Wow, did you ever get lucky ! I have a similar one, where i had absolute FITS finding a watch, in 4 ft of clear water, with a smooth sandy bottom, and where I knew exactly where it was lost.
Back in the late 90's, I was working in Cozumel, but also used to go to Playa sporadically and work at a jet ski/dive operation that ran out of the RIU hotel, and was owned by a Canadian freind (who got run out of Cozumel on a rail, after a female freind of ours disappeared forever on a deep dive with them.....long story).
Anyway, I was whooping it up on a jet ski, playing the fool and cutting up just offshore, and managed to get my bad self tossed off the ski, and my Seiko dive watch somehow busted loose of the band (and I was already having a real bad day....).
After not finding it right off, I beached the ski, and ran up to the equipment bedoga and grabbed a dive mask, and then spent what seems like nearly an hour walking around searching the smooth,clean,sandy bottom.......and not seeing anything. Finally, I completely snap, and am cussing out loud,smacking the water in frustration, and i take one more look, and the damn thing is sitting right in front of me like a shiny silver dollar on the bottom of a swimming pool !!
It was the weirdest damn thing. But that wasn't the weirdest part. As I surfaced with the watch, with a big triumphant smile, I immediately see my Canadian buddy walking down the beach towards me with an even bigger smile. I was pretty sure i knew why, and when I ran up to him, he said the concierge at another nearby hotel, had the passport and FF3 (work visa) that I'd lost while bicycling into the shop that morning !!! At the time, we'd been talking about switching my work papers to his operation, and me moving over to Playa from Cozumel, which is why I was running around with my papers like an idiot).
Anyway, it turned out some toursists found my stuff, turned it in to their hotel concierge, who check the info on my FM3, then called the operation I legally worked for in Cozumel, who told them to call Craig over at the RIU !!!! I was stressing hard the entire day over this, and it all came together 3 seconds after i found my trusty dive watch !!
The Lord doth provide !! (that's gotta be my best lost-and-found story) :D
 
Wow, did you ever get lucky ! I have a similar one, where i had absolute FITS finding a watch, in 4 ft of clear water, with a smooth sandy bottom, and where I knew exactly where it was lost.
Back in the late 90's, I was working in Cozumel, but also used to go to Playa sporadically and work at a jet ski/dive operation that ran out of the RIU hotel, and was owned by a Canadian freind (who got run out of Cozumel on a rail, after a female freind of ours disappeared forever on a deep dive with them.....long story)...................

Similar story.
I was in Cuba on my honeymoon.
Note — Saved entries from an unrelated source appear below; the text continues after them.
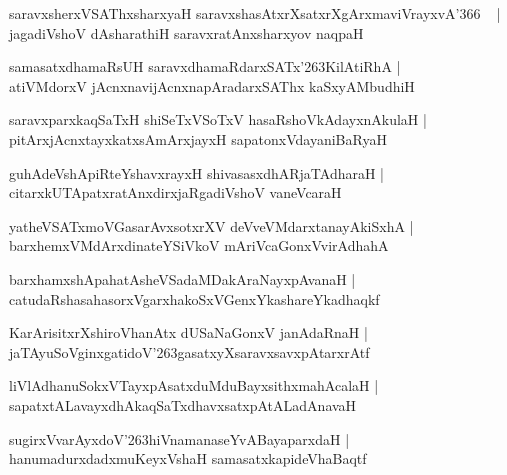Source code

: \documentclass[twoside,12pt,openright]{book}
\def\S{\char'263}
\newcounter{shloka}[chapter]
\begin{document}
\begin{shloka}%
saravxsherxVSAThxsharxyaH saravxshasAtxrXsatxrXgArxmaviVrayxvA\char'366 ~ |\\
jagadiVshoV dAsharathiH saravxratAnxsharxyov naqpaH 
\end{shloka}

\begin{shloka}%
samasatxdhamaRsUH saravxdhamaRdarxSATx\S KilAtiRhA |\\
atiVMdorxV jAcnxnavijAcnxnapAradarxSAThx kaSxyAMbudhiH 
\end{shloka}

\begin{shloka}%
saravxparxkaqSaTxH shiSeTxVSoTxV hasaRshoVkAdayxnAkulaH |\\
pitArxjAcnxtayxkatxsAmArxjayxH sapatonxVdayaniBaRyaH 
\end{shloka}

\begin{shloka}%
guhAdeVshApiRteYshavxrayxH shivasasxdhARjaTAdharaH |\\
citarxkUTApatxratAnxdirxjaRgadiVshoV vaneVcaraH 
\end{shloka}

\begin{shloka}%
yatheVSATxmoVGasarAvxsotxrXV deVveVMdarxtanayAkiSxhA |\\
barxhemxVMdArxdinateYSiVkoV mAriVcaGonxVvirAdhahA 
\end{shloka}

\begin{shloka}%
barxhamxshApahatAsheVSadaMDakAraNayxpAvanaH |\\
catudaRshasahasorxVgarxhakoSxVGenxYkashareYkadhaqkf 
\end{shloka}

\begin{shloka}%
KarArisitxrXshiroVhanAtx dUSaNaGonxV janAdaRnaH |\\
jaTAyuSoVginxgatidoV\S gasatxyXsaravxsavxpAtarxrAtf
\end{shloka}

\begin{shloka}%
liVlAdhanuSokxVTayxpAsatxduMduBayxsithxmahAcalaH |\\
sapatxtALavayxdhAkaqSaTxdhavxsatxpAtALadAnavaH
\end{shloka}

\begin{shloka}%
sugirxVvarAyxdoV\S hiVnamanaseYvABayaparxdaH |\\
hanumadurxdadxmuKeyxVshaH samasatxkapideVhaBaqtf 
\end{shloka}
\end{document}
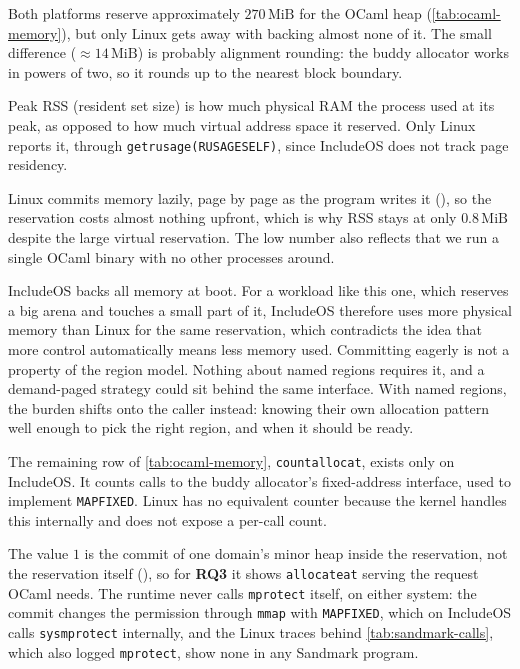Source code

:\documentclass[12pt]{report}
\newcommand{\fullref}[1]{\Cref{#1}}
\renewcommand{\_}{\origunderscore\allowbreak}
\begin{document}
Both platforms reserve approximately $270\,\text{MiB}$ for the OCaml heap (\cref{tab:ocaml-memory}), but only Linux gets away with backing almost none of it. The small difference ($\approx 14\,\text{MiB}$) is probably alignment rounding: the buddy allocator works in powers of two, so it rounds up to the nearest block boundary.

Peak RSS (resident set size) is how much physical RAM the process used at its peak, as opposed to how much virtual address space it reserved. Only Linux reports it, through \texttt{getrusage(RUSAGE\_SELF)}, since IncludeOS does not track page residency.

Linux commits memory lazily, page by page as the program writes it (\fullref{sssec:posix-memory}), so the reservation costs almost nothing upfront, which is why RSS stays at only $0.8\,\text{MiB}$ despite the large virtual reservation. The low number also reflects that we run a single OCaml binary with no other processes around.

IncludeOS backs all memory at boot. For a workload like this one, which reserves a big arena and touches a small part of it, IncludeOS therefore uses more physical memory than Linux for the same reservation, which contradicts the idea that more control automatically means less memory used. Committing eagerly is not a property of the region model. Nothing about named regions requires it, and a demand-paged strategy could sit behind the same interface. With named regions, the burden shifts onto the caller instead: knowing their own allocation pattern well enough to pick the right region, and when it should be ready.

The remaining row of \cref{tab:ocaml-memory}, \texttt{count\_alloc\_at}, exists only on IncludeOS. It counts calls to the buddy allocator's fixed-address interface, used to implement \texttt{MAP\_FIXED}. Linux has no equivalent counter because the kernel handles this internally and does not expose a per-call count.

The value $1$ is the commit of one domain's minor heap inside the reservation, not the reservation itself (\fullref{sec:design-ocaml}), so for \textbf{RQ3} it shows \texttt{allocate\_at} serving the request OCaml needs. The runtime never calls \texttt{mprotect} itself, on either system: the commit changes the permission through \texttt{mmap} with \texttt{MAP\_FIXED}, which on IncludeOS calls \texttt{\_\_sys\_mprotect} internally, and the Linux traces behind \cref{tab:sandmark-calls}, which also logged \texttt{mprotect}, show none in any Sandmark program.
\end{document}
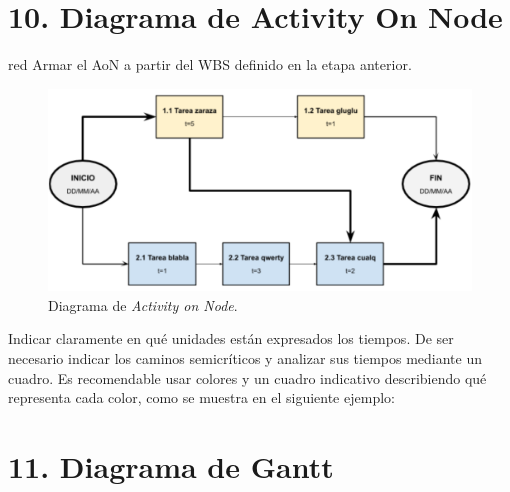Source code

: \documentclass[
11pt, %
codirector, %
]{charter}
\begin{document}
\section{10. Diagrama de Activity On Node}
\label{sec:AoN}

\begin{consigna}{red}
Armar el AoN a partir del WBS definido en la etapa anterior. 



\end{consigna}

\begin{figure}[htpb]
\centering 
\includegraphics[width=.8\textwidth]{./Figuras/AoN.png}
\caption{Diagrama de \textit{Activity on Node}.}
\label{fig:AoN}
\end{figure}

Indicar claramente en qué unidades están expresados los tiempos.
De ser necesario indicar los caminos semicríticos y analizar sus tiempos mediante un cuadro.
Es recomendable usar colores y un cuadro indicativo describiendo qué representa cada color, como se muestra en el siguiente ejemplo:



\section{11. Diagrama de Gantt}
\label{sec:gantt}
\end{document}
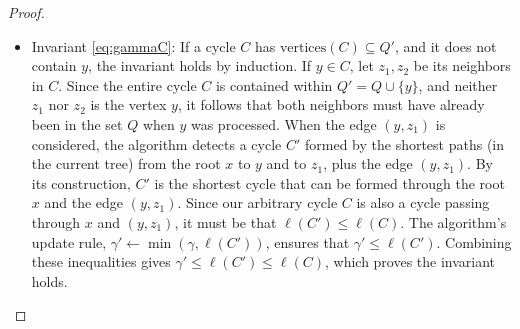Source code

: \documentclass{article}
\newcommand{\ta}[1]{\textcolor{blue}{\textit{(TA: {#1})}}}
\newcommand{\hs}[1]{\textcolor{olive}{\textit{(HS: {#1})}}}
\begin{document}
\begin{proof}
\begin{itemize}
    If $y$ is a vertex in cycle $C$, let $z_1$ and $z_2$ be its neighbors within that cycle. Since the entire cycle $C$ is contained within $Q' = Q \cup \{y\}$, and neither $z_1$ nor $z_2$ is the vertex $y$, it follows that both neighbors must have already been in the set $Q$ when $y$ was processed.
    When the edge $(y, z_1)$ is considered in Line \ref{line:cycle_check}, the algorithm finds the LCA $p$ and calculates a cycle length. Let the cycle formed by the paths $x \leadsto p \leadsto y$ and $x \leadsto p \leadsto z_1$ plus edge $(y,z_1)$ be $C'$. Its length is $\delta(y) + \delta(z_1) + w(y, z_1) - 2\delta(p)$. The update rule $\gamma' \leftarrow \min(\gamma, \ell(C'))$ ensures $\gamma' \le \ell(C')$. While $C'$ might not be $C$, the argument extends to show that $\gamma$ eventually bounds the length of any cycle fully within $Q$. The explicit calculation using $\delta(y) + \delta(z) + w(y,z)$ in Line \ref{line:cycle_length_calc} of the pseudocode directly calculates the length of the cycle formed by the path $x \leadsto y$, edge $(y,z)$, and path $z \leadsto x$ found so far. The proof relates this calculation to $\ell(C)$ through the properties of shortest paths and LCAs. \ta{I didn't get the above argument}\hs{here is another attempt, but please feel free to rewrite}
    \item Invariant \eqref{eq:gammaC}: If a cycle $C$ has $\text{vertices}(C) \subseteq Q'$, and it does not contain $y$, the invariant holds by induction. If $y \in C$, let $z_1, z_2$ be its neighbors in $C$. Since the entire cycle $C$ is contained within $Q' = Q \cup \{y\}$, and neither $z_1$ nor $z_2$ is the vertex $y$, it follows that both neighbors must have already been in the set $Q$ when $y$ was processed.
    When the edge $(y, z_1)$ is considered, the algorithm detects a cycle $C'$ formed by the shortest paths (in the current tree) from the root $x$ to $y$ and to $z_1$, plus the edge $(y, z_1)$. By its construction, $C'$ is the shortest cycle that can be formed through the root $x$ and the edge $(y,z_1)$. Since our arbitrary cycle $C$ is also a cycle passing through $x$ and $(y, z_1)$, it must be that $\ell(C') \le \ell(C)$.
    The algorithm's update rule, $\gamma' \leftarrow \min(\gamma, \ell(C'))$, ensures that $\gamma' \le \ell(C')$. Combining these inequalities gives $\gamma' \le \ell(C') \le \ell(C)$, which proves the invariant holds.

\end{itemize}
\end{proof}
\end{document}
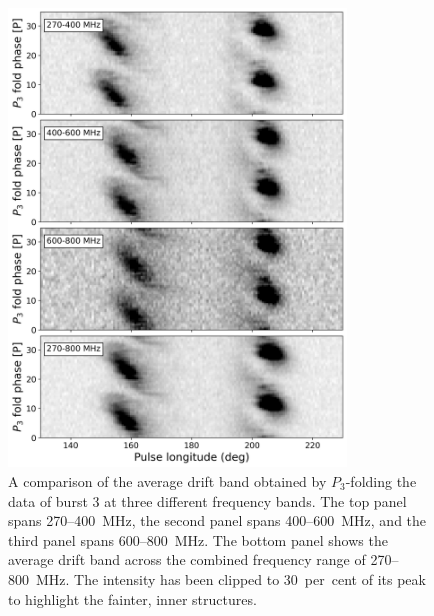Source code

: \begin{figure}
    \begin{center}
        \includegraphics[width=0.8\textwidth]{Figures/J1926/p3_folds3}
        \caption[The average drift bands of PSR~J1926$-$0652 at different frequencies.]{A comparison of the average drift band obtained by $P_3$-folding the data of burst 3 at three different frequency bands. The top panel spans 270--400~MHz, the second panel spans 400--600~MHz, and the third panel spans 600--800~MHz. The bottom panel shows the average drift band across the combined frequency range of 270--800~MHz. The intensity has been clipped to 30~per~cent of its peak to highlight the fainter, inner structures.}
        \label{fig: J1926 - p3 folds}
    \end{center}
\end{figure}

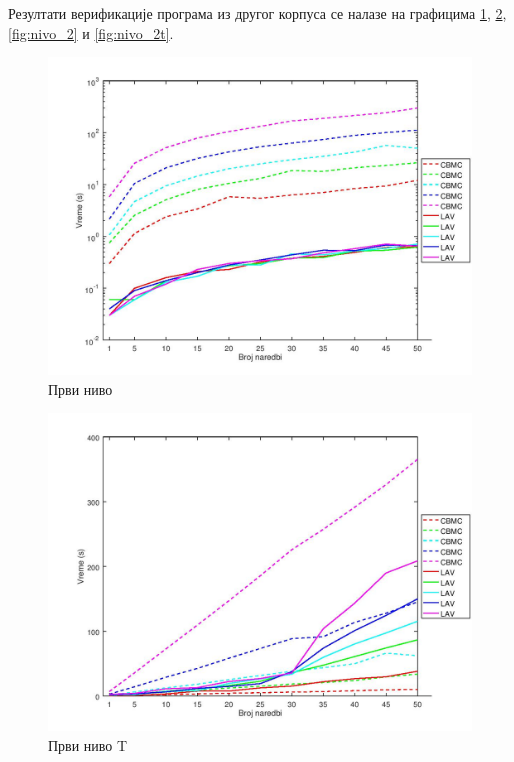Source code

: \documentclass[12pt,oneside]{memoir}
\begin{document}
  Резултати верификације програма из другог корпуса се налазе на графицима \ref{fig:nivo_1}, \ref{fig:nivo_1t}, \ref{fig:nivo_2} и \ref{fig:nivo_2t}.   

\begin{figure}[!ht]
  \centering
  \includegraphics[width=1.0\textwidth]{img/nivo_1a.jpg}
  \caption{Први ниво}
  \label{fig:nivo_1}
\end{figure}

\begin{figure}[!ht]
  \centering
  \includegraphics[width=1.0\textwidth]{img/nivo_1Ta.jpg}
  \caption{Први ниво T}
  \label{fig:nivo_1t}
\end{figure}
\end{document}
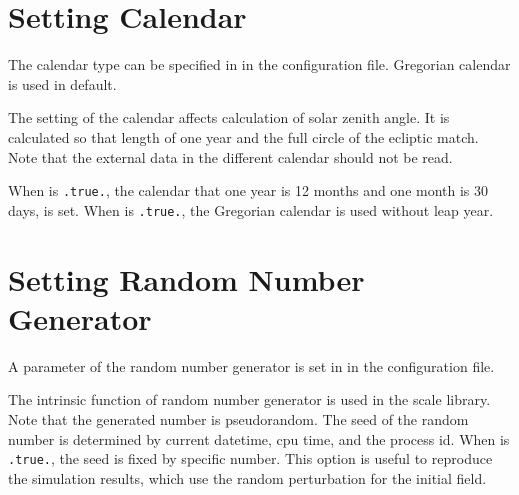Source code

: \section{Setting Calendar} \label{subsec:calendar}

The calendar type can be specified in  in the configuration file.
Gregorian calendar is used in default.


\noindent
The setting of the calendar affects calculation of solar zenith angle.
It is calculated so that length of one year and the full circle of the ecliptic match.
Note that the external data in the different calendar should not be read.

When  is \verb|.true.|,
the calendar that one year is 12 months and one month is 30 days, is set.
%
When  is \verb|.true.|,
the Gregorian calendar is used without leap year.



\section{Setting Random Number Generator} \label{subsec:random}

A parameter of the random number generator is set in  in the configuration file.


\noindent
The intrinsic function of random number generator is used in the scale library. Note that the generated number is pseudorandom.
The seed of the random number is determined by current datetime, cpu time, and the process id.
%
When  is \verb|.true.|, the seed is fixed by specific number.
This option is useful to reproduce the simulation results, which use the random perturbation for the initial field.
I was about 50 meters from shore, in water up to my nose (chin on tip toes), slight wave and surge. A came to a stop, stood up and felt my wedding ring slid off. I dove down 6 8 times and nothing. I had no mask so vision was very blurry. I was also very buoyant. I could also only swim down so far because I was stirring up the sand on the bottom and then I would shoot back up to the surface. Eventually I just stopped to think. I started to call my wife, who was not a strong swimmer. Stopped when I realized she wouldn't be able to help, plus I didn't want to have to explain how I lost my wedding ring already. I must have stood their 15 minutes not knowing how to proceed. Eventually I continued to dive down. I realized that there was a small depression on the bottom so every time came up I located the depression with my foot. After about another dozen dives I saw it and was able to fight my buoyancy long enough to grab it. Put the ring back on and swam back to shore with my left hand in a fist.
 
Ha! That ^ reminds me of another one, also a lost wedding ring story. I was finishing some shore dives/traning with a guy down from the states, doing a referral.
I forget if he was on his honeymoon, or was recently married, but he said he'd lost his platimum wedding band, and was all in a panic to go hunt it down. I believe we went back a 2nd day to hunt for it, and the area was a rocky,sandy place, not very clear water, right next to the Aqua Safari pier (it was close,cheap and convenient for shallow training and a dive or two, and we'd use it occasionally, especially on clients that really beat us up on a cert price !).
Anyway, we both hunted for that thing for a good long time, walking around with masks on in about 4-5 ft of water, and I finally told him that I thought it was a wash, we weren't gonna find it. He resisted and talked me into taking another look, and when I put my face in the water, sitting right in front of me, on top of a small boulder, was his wedding ring !!!! It was so prominently placed, i was halfway suspecting he'd put it there, but he'd been searching a few yards away, and it was in my search area, where I'd been for a good while.
How I missed that thing just sitting there for so long was a mystery.
(I'm thinking this was the same day my bare foot slid down between two rocks, and got spiked with what looked like a sharpened,rusty bicycle spoke !! I had to TUG to get that thing out, and going to get a tetanus shot was yet another interesting example of how they "do things different in Mexico",LOL!)
 
Oooooookay Marie13... Well here's the long loooooong version which I originally posted on a friend's spearfishing site shortly after the trip. Moderators, if this is too far off subject and to long winded, please feel free to move or delete as you see fit.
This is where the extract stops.